Databases 9 min read

How to Build a Flask Blog with SQLAlchemy ORM: Step‑by‑Step Guide

This article introduces SQLAlchemy as a Python ORM, shows how to install and configure it in a Flask project, defines Article and Article_Detail models, demonstrates CRUD routes, explains database migration with Flask‑Migrate, and covers comment handling and rollback procedures.

Python Crawling & Data Mining
Python Crawling & Data Mining
Python Crawling & Data Mining
How to Build a Flask Blog with SQLAlchemy ORM: Step‑by‑Step Guide

SQLAlchemy is a Python ORM library that provides an object‑relational mapping framework for database programming.

Quick‑start documentation: http://www.pythondoc.com/flask-sqlalchemy/quickstart.html

Install with: pip install sqlalchemy Configure Flask to use SQLAlchemy by adding a Config class:

class Config:
    SECRET_KEY = "abc_caonima_wocao"
    SQLALCHEMY_COMMIT_ON_TEARDOWN = True
    SQLALCHEMY_TRACK_MODIFICATIONS = True
    DEBUG = True
    SQLALCHEMY_DATABASE_URI = 'mysql+pymysql://%s:%s@%s:%s/%s' % (DB_USERNAME, DB_PASSWORD, DB_HOST, DB_PORT, DB_NAME)

Initialize the extension in the application:

app = Flask(__name__, template_folder='templates', static_folder='static')
app.config.from_object(Config)

db = SQLAlchemy(app)
db.init_app(app)

Define database models.
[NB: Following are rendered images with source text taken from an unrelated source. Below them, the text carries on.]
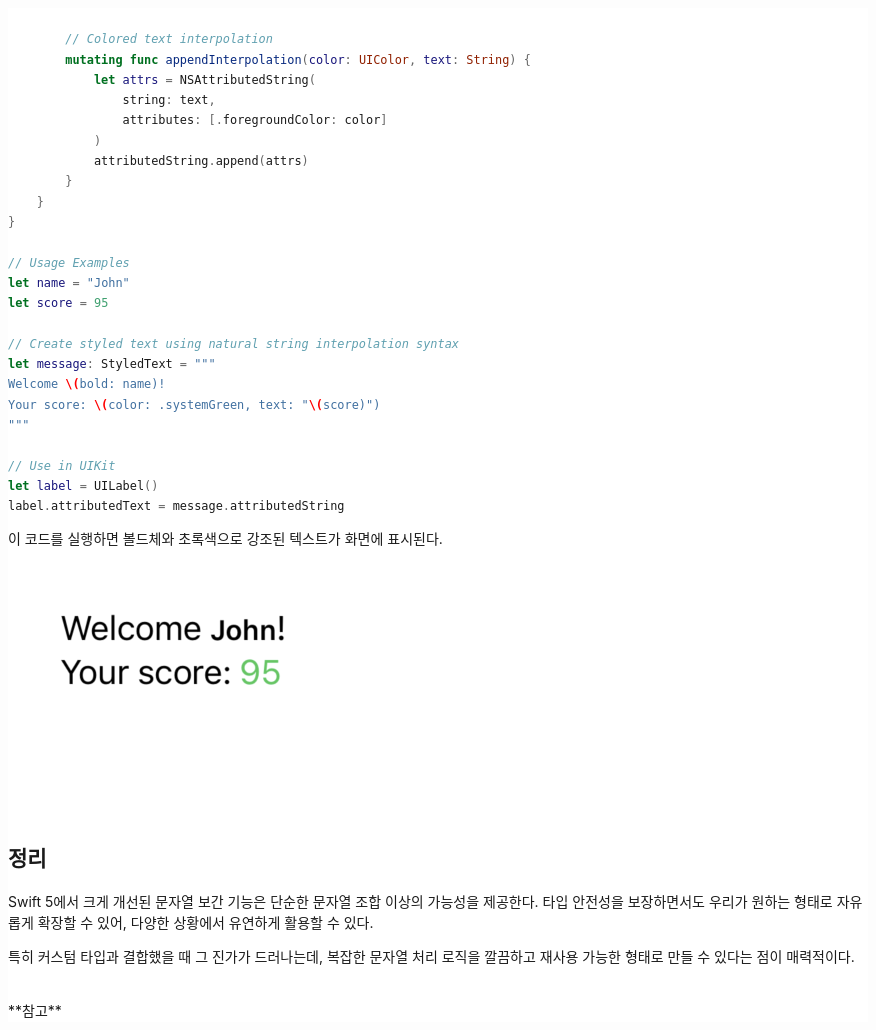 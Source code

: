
 ```swift
        
        // Colored text interpolation
        mutating func appendInterpolation(color: UIColor, text: String) {
            let attrs = NSAttributedString(
                string: text,
                attributes: [.foregroundColor: color]
            )
            attributedString.append(attrs)
        }
    }
}

// Usage Examples
let name = "John"
let score = 95

// Create styled text using natural string interpolation syntax
let message: StyledText = """
Welcome \(bold: name)!
Your score: \(color: .systemGreen, text: "\(score)")
"""

// Use in UIKit
let label = UILabel()
label.attributedText = message.attributedString
```

이 코드를 실행하면 볼드체와 초록색으로 강조된 텍스트가 화면에 표시된다.
![Attributed Strings](/assets/img/2025/01/06/image1.png)

## 정리
Swift 5에서 크게 개선된 문자열 보간 기능은 단순한 문자열 조합 이상의 가능성을 제공한다. 타입 안전성을 보장하면서도 우리가 원하는 형태로 자유롭게 확장할 수 있어, 다양한 상황에서 유연하게 활용할 수 있다.

특히 커스텀 타입과 결합했을 때 그 진가가 드러나는데, 복잡한 문자열 처리 로직을 깔끔하고 재사용 가능한 형태로 만들 수 있다는 점이 매력적이다.

<br>
**참고**
<br>
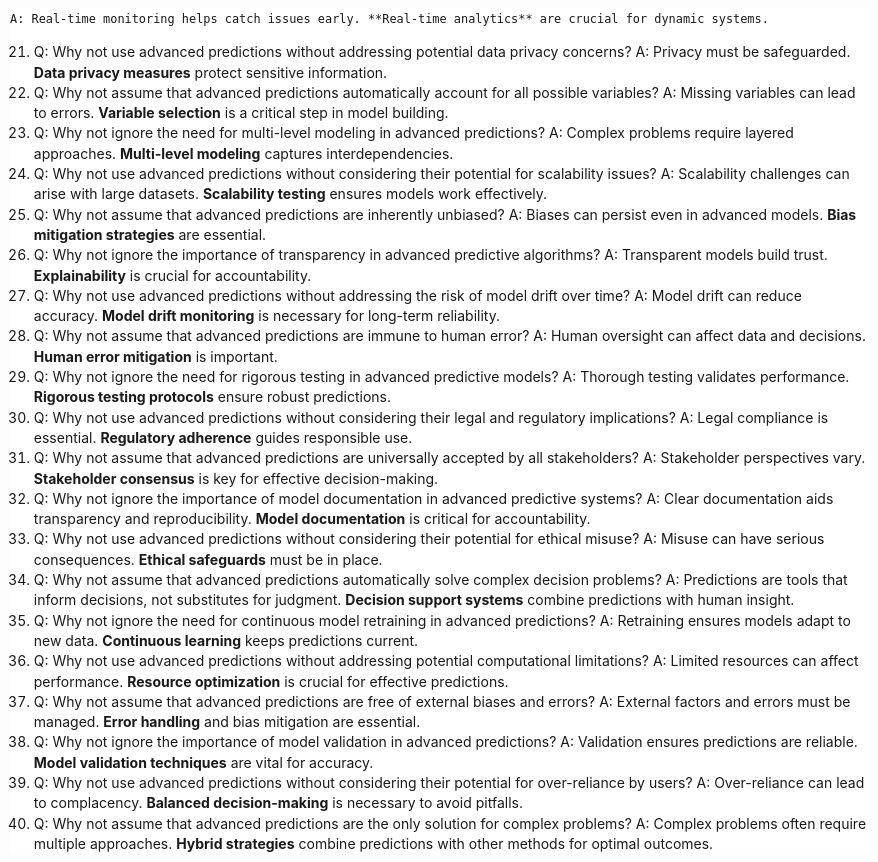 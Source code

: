     A: Real-time monitoring helps catch issues early. **Real-time analytics** are crucial for dynamic systems.
21. Q: Why not use advanced predictions without addressing potential data privacy concerns?
    A: Privacy must be safeguarded. **Data privacy measures** protect sensitive information.
22. Q: Why not assume that advanced predictions automatically account for all possible variables?
    A: Missing variables can lead to errors. **Variable selection** is a critical step in model building.
23. Q: Why not ignore the need for multi-level modeling in advanced predictions?
    A: Complex problems require layered approaches. **Multi-level modeling** captures interdependencies.
24. Q: Why not use advanced predictions without considering their potential for scalability issues?
    A: Scalability challenges can arise with large datasets. **Scalability testing** ensures models work effectively.
25. Q: Why not assume that advanced predictions are inherently unbiased?
    A: Biases can persist even in advanced models. **Bias mitigation strategies** are essential.
26. Q: Why not ignore the importance of transparency in advanced predictive algorithms?
    A: Transparent models build trust. **Explainability** is crucial for accountability.
27. Q: Why not use advanced predictions without addressing the risk of model drift over time?
    A: Model drift can reduce accuracy. **Model drift monitoring** is necessary for long-term reliability.
28. Q: Why not assume that advanced predictions are immune to human error?
    A: Human oversight can affect data and decisions. **Human error mitigation** is important.
29. Q: Why not ignore the need for rigorous testing in advanced predictive models?
    A: Thorough testing validates performance. **Rigorous testing protocols** ensure robust predictions.
30. Q: Why not use advanced predictions without considering their legal and regulatory implications?
    A: Legal compliance is essential. **Regulatory adherence** guides responsible use.
31. Q: Why not assume that advanced predictions are universally accepted by all stakeholders?
    A: Stakeholder perspectives vary. **Stakeholder consensus** is key for effective decision-making.
32. Q: Why not ignore the importance of model documentation in advanced predictive systems?
    A: Clear documentation aids transparency and reproducibility. **Model documentation** is critical for accountability.
33. Q: Why not use advanced predictions without considering their potential for ethical misuse?
    A: Misuse can have serious consequences. **Ethical safeguards** must be in place.
34. Q: Why not assume that advanced predictions automatically solve complex decision problems?
    A: Predictions are tools that inform decisions, not substitutes for judgment. **Decision support systems** combine predictions with human insight.
35. Q: Why not ignore the need for continuous model retraining in advanced predictions?
    A: Retraining ensures models adapt to new data. **Continuous learning** keeps predictions current.
36. Q: Why not use advanced predictions without addressing potential computational limitations?
    A: Limited resources can affect performance. **Resource optimization** is crucial for effective predictions.
37. Q: Why not assume that advanced predictions are free of external biases and errors?
    A: External factors and errors must be managed. **Error handling** and bias mitigation are essential.
38. Q: Why not ignore the importance of model validation in advanced predictions?
    A: Validation ensures predictions are reliable. **Model validation techniques** are vital for accuracy.
39. Q: Why not use advanced predictions without considering their potential for over-reliance by users?
    A: Over-reliance can lead to complacency. **Balanced decision-making** is necessary to avoid pitfalls.
40. Q: Why not assume that advanced predictions are the only solution for complex problems?
    A: Complex problems often require multiple approaches. **Hybrid strategies** combine predictions with other methods for optimal outcomes.
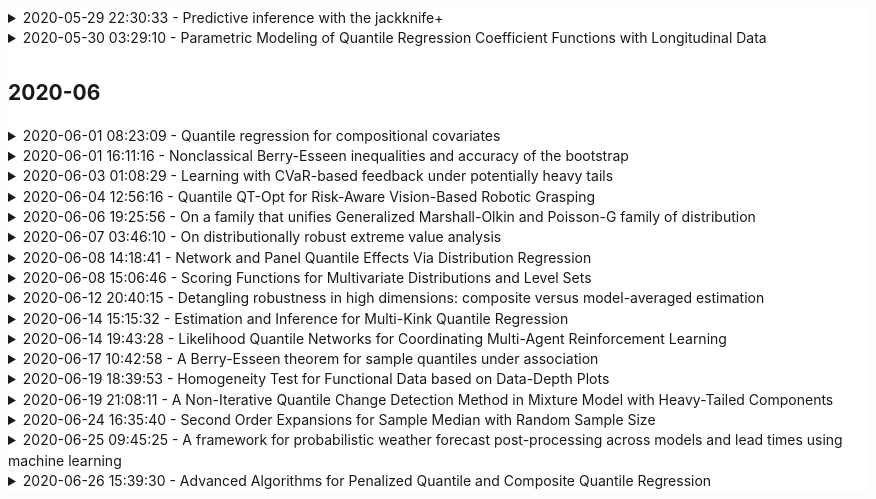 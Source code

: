 <details><summary>2020-05-29 22:30:33 - Predictive inference with the jackknife+</summary></details>

<details><summary>2020-05-30 03:29:10 - Parametric Modeling of Quantile Regression Coefficient Functions with Longitudinal Data</summary></details>


## 2020-06

<details><summary>2020-06-01 08:23:09 - Quantile regression for compositional covariates</summary></details>

<details><summary>2020-06-01 16:11:16 - Nonclassical Berry-Esseen inequalities and accuracy of the bootstrap</summary></details>

<details><summary>2020-06-03 01:08:29 - Learning with CVaR-based feedback under potentially heavy tails</summary></details>

<details><summary>2020-06-04 12:56:16 - Quantile QT-Opt for Risk-Aware Vision-Based Robotic Grasping</summary></details>

<details><summary>2020-06-06 19:25:56 - On a family that unifies Generalized Marshall-Olkin and Poisson-G family of distribution</summary></details>

<details><summary>2020-06-07 03:46:10 - On distributionally robust extreme value analysis</summary></details>

<details><summary>2020-06-08 14:18:41 - Network and Panel Quantile Effects Via Distribution Regression</summary></details>

<details><summary>2020-06-08 15:06:46 - Scoring Functions for Multivariate Distributions and Level Sets</summary></details>

<details><summary>2020-06-12 20:40:15 - Detangling robustness in high dimensions: composite versus model-averaged estimation</summary></details>

<details><summary>2020-06-14 15:15:32 - Estimation and Inference for Multi-Kink Quantile Regression</summary></details>

<details><summary>2020-06-14 19:43:28 - Likelihood Quantile Networks for Coordinating Multi-Agent Reinforcement Learning</summary></details>

<details><summary>2020-06-17 10:42:58 - A Berry-Esseen theorem for sample quantiles under association</summary></details>

<details><summary>2020-06-19 18:39:53 - Homogeneity Test for Functional Data based on Data-Depth Plots</summary></details>

<details><summary>2020-06-19 21:08:11 - A Non-Iterative Quantile Change Detection Method in Mixture Model with Heavy-Tailed Components</summary></details>

<details><summary>2020-06-24 16:35:40 - Second Order Expansions for Sample Median with Random Sample Size</summary></details>

<details><summary>2020-06-25 09:45:25 - A framework for probabilistic weather forecast post-processing across models and lead times using machine learning</summary></details>

<details><summary>2020-06-26 15:39:30 - Advanced Algorithms for Penalized Quantile and Composite Quantile Regression</summary></details>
Example Article model with fields such as id, title, author, img_url, content, tag, uuid, create_time and a relationship to Article_Detail:

class Article(db.Model):
    __tablename__ = 'article'
    id = db.Column(db.Integer, primary_key=True)
    title = db.Column(db.String(32))
    author = db.Column(db.String(32))
    img_url = db.Column(db.Text, nullable=False)
    content = db.Column(db.Text, nullable=False)
    tag = db.Column(db.String(64), nullable=True)
    uuid = db.Column(db.Text, nullable=False)
    create_time = db.Column(db.DateTime, nullable=True, default=datetime.now)
    uid = db.relationship('Article_Detail', backref='article')
    def __repr__(self):
        return '<Article %r>' % self.title

The corresponding Article_Detail model stores the article body and links back to Article via a foreign key:

class Article_Detail(db.Model):
    __tablename__ = 'article_detail'
    id = db.Column(db.Integer, primary_key=True)
    d_content = db.Column(db.Text, nullable=False)
    uid = db.Column(db.Integer, db.ForeignKey('article.id'))
    def __repr__(self):
        return '<Article_Detail %r>' % self.title

Typical CRUD routes:

@home.route('/')
def index():
    init_list = Article.query.order_by(db.desc(Article.create_time)).all()
    return render_template('home/index.html', datas=init_list)

@home.route('/article/<uuid>')
def query_detail(uuid):
    article_res = Article.query.filter_by(uuid=uuid).first()
    article_detail_res = Article_Detail.query.filter_by(uid=article_res.id).first()
    return render_template('article/{}.html'.format(uuid), a_data=article_res, d_data=article_detail_res)

Database migration is handled with flask_migrate. A minimal manager script:

# coding:utf8
from datetime import datetime
from flask_migrate import Migrate, MigrateCommand
from app import app
from app.models import db
from flask_script import Manager, Server

manage = Manager(app)
Migrate(app, db)
manage.add_command('db', MigrateCommand)

if __name__ == "__main__":
    manage.run()

Typical migration commands:

python manage.py db init

python manage.py db migrate

python manage.py db upgrade

Adding comments to an article uses a Flask route that validates a submitted form and inserts a Comment record:

@home.route('/postComment/<uuid>', methods=['GET', 'POST'])
def postComment(uuid):
    form = CommentForm()
    if request.method == "POST" and form.validate_on_submit():
        try:
            add_comment = Comment(theme=form.theme.data, email=form.email.data,
                                 content=form.content.data, uuid=uuid)
            db.session.add(add_comment)
            db.session.commit()
            return "评论成功"
        except Exception as e:
            db.session.rollback()
            return "评论失败"
    else:
        return redirect('/article/{}'.format(uuid))

Database rollback is essential for recovering from errors; Flask‑Migrate provides commands to revert migrations when needed.